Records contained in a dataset
━━━━━━━━━━
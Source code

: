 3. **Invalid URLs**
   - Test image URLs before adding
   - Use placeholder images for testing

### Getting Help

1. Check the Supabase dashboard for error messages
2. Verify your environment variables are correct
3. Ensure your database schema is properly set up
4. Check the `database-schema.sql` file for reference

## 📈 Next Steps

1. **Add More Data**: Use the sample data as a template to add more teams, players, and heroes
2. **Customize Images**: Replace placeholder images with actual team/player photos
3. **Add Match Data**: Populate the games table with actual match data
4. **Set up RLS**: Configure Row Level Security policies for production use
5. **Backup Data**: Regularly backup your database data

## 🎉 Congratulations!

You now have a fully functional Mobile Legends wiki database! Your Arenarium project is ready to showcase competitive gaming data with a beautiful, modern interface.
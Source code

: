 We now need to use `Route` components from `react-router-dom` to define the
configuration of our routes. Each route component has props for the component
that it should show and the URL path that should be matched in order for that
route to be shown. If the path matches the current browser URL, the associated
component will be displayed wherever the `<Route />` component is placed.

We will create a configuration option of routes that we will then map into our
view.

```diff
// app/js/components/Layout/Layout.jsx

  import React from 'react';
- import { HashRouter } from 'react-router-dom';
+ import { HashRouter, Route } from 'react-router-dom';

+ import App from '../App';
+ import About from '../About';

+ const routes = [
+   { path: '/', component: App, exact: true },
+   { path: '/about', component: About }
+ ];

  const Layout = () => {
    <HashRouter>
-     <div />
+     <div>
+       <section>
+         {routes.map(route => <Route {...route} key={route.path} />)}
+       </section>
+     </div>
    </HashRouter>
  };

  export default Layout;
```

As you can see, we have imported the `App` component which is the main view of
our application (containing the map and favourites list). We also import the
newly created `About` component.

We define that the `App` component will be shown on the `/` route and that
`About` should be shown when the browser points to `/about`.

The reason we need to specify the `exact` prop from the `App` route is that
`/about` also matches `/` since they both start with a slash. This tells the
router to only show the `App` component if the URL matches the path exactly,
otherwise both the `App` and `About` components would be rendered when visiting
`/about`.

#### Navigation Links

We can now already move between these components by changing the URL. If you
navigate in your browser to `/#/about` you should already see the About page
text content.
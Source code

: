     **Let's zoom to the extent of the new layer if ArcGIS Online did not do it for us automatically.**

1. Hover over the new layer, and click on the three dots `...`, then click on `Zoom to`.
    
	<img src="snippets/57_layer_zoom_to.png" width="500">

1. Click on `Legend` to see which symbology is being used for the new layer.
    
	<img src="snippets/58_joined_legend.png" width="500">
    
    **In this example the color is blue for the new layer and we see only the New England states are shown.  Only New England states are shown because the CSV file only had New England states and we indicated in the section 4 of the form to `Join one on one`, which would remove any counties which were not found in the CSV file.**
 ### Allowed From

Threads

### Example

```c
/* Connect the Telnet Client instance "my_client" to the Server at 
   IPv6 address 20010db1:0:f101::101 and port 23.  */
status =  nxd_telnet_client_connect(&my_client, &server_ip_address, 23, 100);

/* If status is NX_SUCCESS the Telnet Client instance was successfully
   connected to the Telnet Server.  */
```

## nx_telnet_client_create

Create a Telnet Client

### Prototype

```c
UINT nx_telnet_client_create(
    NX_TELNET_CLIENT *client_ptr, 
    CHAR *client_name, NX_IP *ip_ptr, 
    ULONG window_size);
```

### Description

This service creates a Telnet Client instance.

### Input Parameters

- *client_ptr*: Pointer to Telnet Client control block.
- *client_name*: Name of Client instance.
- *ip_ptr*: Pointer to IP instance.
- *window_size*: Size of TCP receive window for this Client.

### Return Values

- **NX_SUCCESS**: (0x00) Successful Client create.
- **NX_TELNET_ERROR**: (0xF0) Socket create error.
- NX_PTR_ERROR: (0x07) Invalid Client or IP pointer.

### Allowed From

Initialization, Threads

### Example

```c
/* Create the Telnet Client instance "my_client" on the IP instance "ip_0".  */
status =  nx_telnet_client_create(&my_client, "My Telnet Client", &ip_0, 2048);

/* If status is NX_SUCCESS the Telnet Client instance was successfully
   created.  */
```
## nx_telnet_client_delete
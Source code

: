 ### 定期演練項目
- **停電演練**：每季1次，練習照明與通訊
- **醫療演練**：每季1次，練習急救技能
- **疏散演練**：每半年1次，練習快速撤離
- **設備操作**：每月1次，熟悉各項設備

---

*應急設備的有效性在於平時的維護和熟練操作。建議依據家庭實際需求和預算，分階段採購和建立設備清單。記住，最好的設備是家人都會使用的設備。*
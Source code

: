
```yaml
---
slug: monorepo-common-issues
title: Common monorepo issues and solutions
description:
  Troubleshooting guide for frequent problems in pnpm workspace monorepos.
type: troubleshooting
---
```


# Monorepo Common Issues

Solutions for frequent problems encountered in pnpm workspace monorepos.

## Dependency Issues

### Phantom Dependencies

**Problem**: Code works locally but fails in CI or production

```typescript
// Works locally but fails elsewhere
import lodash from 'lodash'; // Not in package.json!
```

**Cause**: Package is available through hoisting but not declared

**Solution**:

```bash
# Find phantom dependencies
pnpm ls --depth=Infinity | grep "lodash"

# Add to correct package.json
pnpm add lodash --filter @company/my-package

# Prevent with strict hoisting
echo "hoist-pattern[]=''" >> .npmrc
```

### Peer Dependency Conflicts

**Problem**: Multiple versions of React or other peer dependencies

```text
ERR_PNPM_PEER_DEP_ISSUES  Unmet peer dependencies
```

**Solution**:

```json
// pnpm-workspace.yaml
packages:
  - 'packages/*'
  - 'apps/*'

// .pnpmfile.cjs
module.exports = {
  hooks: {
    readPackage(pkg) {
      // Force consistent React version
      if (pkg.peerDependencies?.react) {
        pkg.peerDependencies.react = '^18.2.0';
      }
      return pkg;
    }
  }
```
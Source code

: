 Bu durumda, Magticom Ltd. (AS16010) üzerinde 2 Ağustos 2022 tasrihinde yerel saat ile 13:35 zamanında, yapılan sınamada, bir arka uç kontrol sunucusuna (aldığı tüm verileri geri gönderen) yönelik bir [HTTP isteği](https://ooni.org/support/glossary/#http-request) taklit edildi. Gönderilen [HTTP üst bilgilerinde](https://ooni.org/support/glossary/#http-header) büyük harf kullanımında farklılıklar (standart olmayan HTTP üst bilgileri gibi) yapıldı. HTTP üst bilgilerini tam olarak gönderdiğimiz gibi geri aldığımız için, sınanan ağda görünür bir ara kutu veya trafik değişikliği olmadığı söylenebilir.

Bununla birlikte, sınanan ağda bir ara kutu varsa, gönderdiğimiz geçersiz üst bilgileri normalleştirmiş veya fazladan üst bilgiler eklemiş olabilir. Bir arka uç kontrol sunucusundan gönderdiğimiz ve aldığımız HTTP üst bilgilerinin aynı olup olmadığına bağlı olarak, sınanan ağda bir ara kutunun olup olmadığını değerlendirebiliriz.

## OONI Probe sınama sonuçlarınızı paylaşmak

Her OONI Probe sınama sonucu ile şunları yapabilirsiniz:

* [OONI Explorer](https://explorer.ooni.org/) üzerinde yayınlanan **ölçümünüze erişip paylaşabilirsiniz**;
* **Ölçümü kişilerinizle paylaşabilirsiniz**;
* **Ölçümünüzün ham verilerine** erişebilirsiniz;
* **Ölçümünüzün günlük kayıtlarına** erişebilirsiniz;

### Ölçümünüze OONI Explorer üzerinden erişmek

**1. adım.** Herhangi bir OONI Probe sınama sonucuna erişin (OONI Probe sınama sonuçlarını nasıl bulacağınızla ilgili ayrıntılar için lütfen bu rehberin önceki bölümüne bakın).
━━━━━━━━━━
WORK TO COMPLETE:
Of the records above, copy each line that includes "define".

SOLVED PROBLEM:
: We now need to use `Route` components from `react-router-dom` to define the
We define that the `App` component will be shown on the `/` route and that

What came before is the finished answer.